• **Provided data**:
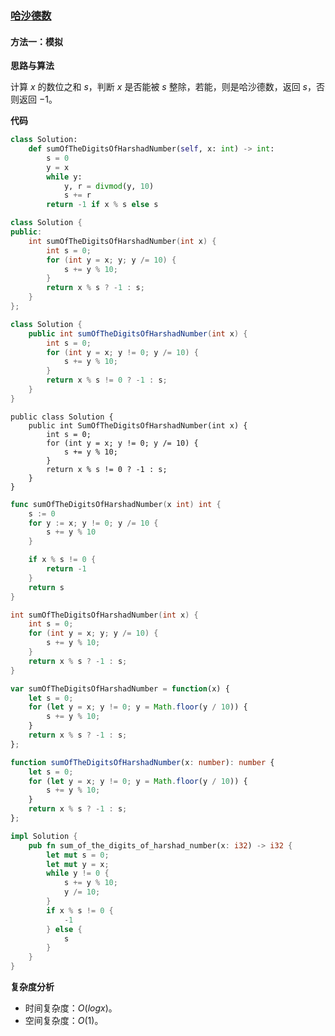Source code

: ### [哈沙德数](https://leetcode.cn/problems/harshad-number/solutions/2823604/ha-sha-de-shu-by-leetcode-solution-pnpd/)

#### 方法一：模拟

**思路与算法**

计算 $x$ 的数位之和 $s$，判断 $x$ 是否能被 $s$ 整除，若能，则是哈沙德数，返回 $s$，否则返回 $-1$。

**代码**

```Python
class Solution:
    def sumOfTheDigitsOfHarshadNumber(self, x: int) -> int:
        s = 0
        y = x
        while y:
            y, r = divmod(y, 10)
            s += r
        return -1 if x % s else s
```

```C++
class Solution {
public:
    int sumOfTheDigitsOfHarshadNumber(int x) {
        int s = 0;
        for (int y = x; y; y /= 10) {
            s += y % 10;
        }
        return x % s ? -1 : s;
    }
};
```

```Java
class Solution {
    public int sumOfTheDigitsOfHarshadNumber(int x) {
        int s = 0;
        for (int y = x; y != 0; y /= 10) {
            s += y % 10;
        }
        return x % s != 0 ? -1 : s;
    }
}
```

```CSharp
public class Solution {
    public int SumOfTheDigitsOfHarshadNumber(int x) {
        int s = 0;
        for (int y = x; y != 0; y /= 10) {
            s += y % 10;
        }
        return x % s != 0 ? -1 : s;
    }
}
```

```Go
func sumOfTheDigitsOfHarshadNumber(x int) int {
    s := 0
    for y := x; y != 0; y /= 10 {
        s += y % 10
    }

    if x % s != 0 {
        return -1
    }
    return s
}
```

```C
int sumOfTheDigitsOfHarshadNumber(int x) {
    int s = 0;
    for (int y = x; y; y /= 10) {
        s += y % 10;
    }
    return x % s ? -1 : s;
}
```

```JavaScript
var sumOfTheDigitsOfHarshadNumber = function(x) {
    let s = 0;
    for (let y = x; y != 0; y = Math.floor(y / 10)) {
        s += y % 10;
    }
    return x % s ? -1 : s;
};
```

```TypeScript
function sumOfTheDigitsOfHarshadNumber(x: number): number {
    let s = 0;
    for (let y = x; y != 0; y = Math.floor(y / 10)) {
        s += y % 10;
    }
    return x % s ? -1 : s;
};
```

```Rust
impl Solution {
    pub fn sum_of_the_digits_of_harshad_number(x: i32) -> i32 {
        let mut s = 0;
        let mut y = x;
        while y != 0 {
            s += y % 10;
            y /= 10;
        }
        if x % s != 0 {
            -1
        } else {
            s
        }
    }
}
```


**复杂度分析**

- 时间复杂度：$O(logx)$。
- 空间复杂度：$O(1)$。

• **What is being asked**:
Which of the lines above hold the word "function"? Copy each one.

• **Answer area**:
var sumOfTheDigitsOfHarshadNumber = function(x) {
function sumOfTheDigitsOfHarshadNumber(x: number): number {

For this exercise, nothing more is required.